Il me semble pourtant que l’éminent philosophe que vous êtes devrait pouvoir comprendre la différence entre culture et système politique. En d’autres termes, sur la base de leurs antécédents historiques, il ne serait pas du tout erroné d’affirmer que le christianisme soit tout aussi anti-démocratique et tout aussi intolérant de certaines libertés que l’islam, les deux religions ayant souvent été à l’origine des plus grands désastres humains, qu’il s’agisse des guerres de religions ou, même, d’éléments plus isolés comme la situation de la femme en société (par exemple, la France, pays chrétien, ne donna le droit de vote aux femmes qu’en 1945 parce que cette France fut moulée par des présupposés religieux tendant à ne voir la femme que comme un objet domestique au service de l’homme).

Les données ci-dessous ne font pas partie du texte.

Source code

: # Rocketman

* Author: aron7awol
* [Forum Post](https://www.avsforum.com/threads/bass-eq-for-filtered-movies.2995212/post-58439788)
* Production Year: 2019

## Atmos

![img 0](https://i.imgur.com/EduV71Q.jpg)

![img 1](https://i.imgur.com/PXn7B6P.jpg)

Aux Etats-Unis, par exemple, les dogmes chrétiens ne cessent de vouloir priver la femme du droit de disposer de son corps en rendant illégal l’avortement, même dans les cas de viol ou d’inceste. Pourtant, de nos jours, christianisme et institutions démocratiques cohabitent allègrement dans des sociétés occidentales dont les fondements légaux et moraux découlent pourtant, directement et indirectement, de valeurs judéo-chrétiennes que l’utopie de la séparation de l’Etat et de la religion n’arrive point, pour autant, à totalement estomper. L’Amérique, pourtant démocratique à souhait, ne se prive pas pour autant d’amener la religion jusque dans ses cours de justice (serment biblique) et l’on y voit, parfois, des pasteurs brûler le coran ou fustiger l’Islam et les Arabes en les mêmes termes que l’Islam et les Arabes fustigent le Christianisme et les Occidentaux. Ces extrêmes alimentés par les dogmes chrétiens en terre américaine ne nient pas pour autant que l’Amérique états-unisienne soit considérée, du moins à mes yeux, comme le pays le plus démocratique au monde ! C’est d’ailleurs dans la possibilité de l’expression de toutes ces opinions, certaines extrémistes et fondamentalistes, d’autres libérales et libertaires, que la démocratie américaine trouve et puise toute sa force et toute sa vigueur. Pourquoi alors supposer, d’emblée, que l’évolution sociopolitique dans le monde arabe, avec ses extrémismes et ses anti-extrémismes, avec ses fondamentalismes et ses anti-fondamentalismes, avec ses charias et ses anti-charias, ne puisse amener à de vibrantes démocraties de débats contradictoires, bâties et consolidées sur des valeurs proprement arabes et islamiques, dès lors que dans chacun des pays, elles seraient l’émanation du peuple s’exprimant librement, démocratiquement et dans toute sa souveraineté ?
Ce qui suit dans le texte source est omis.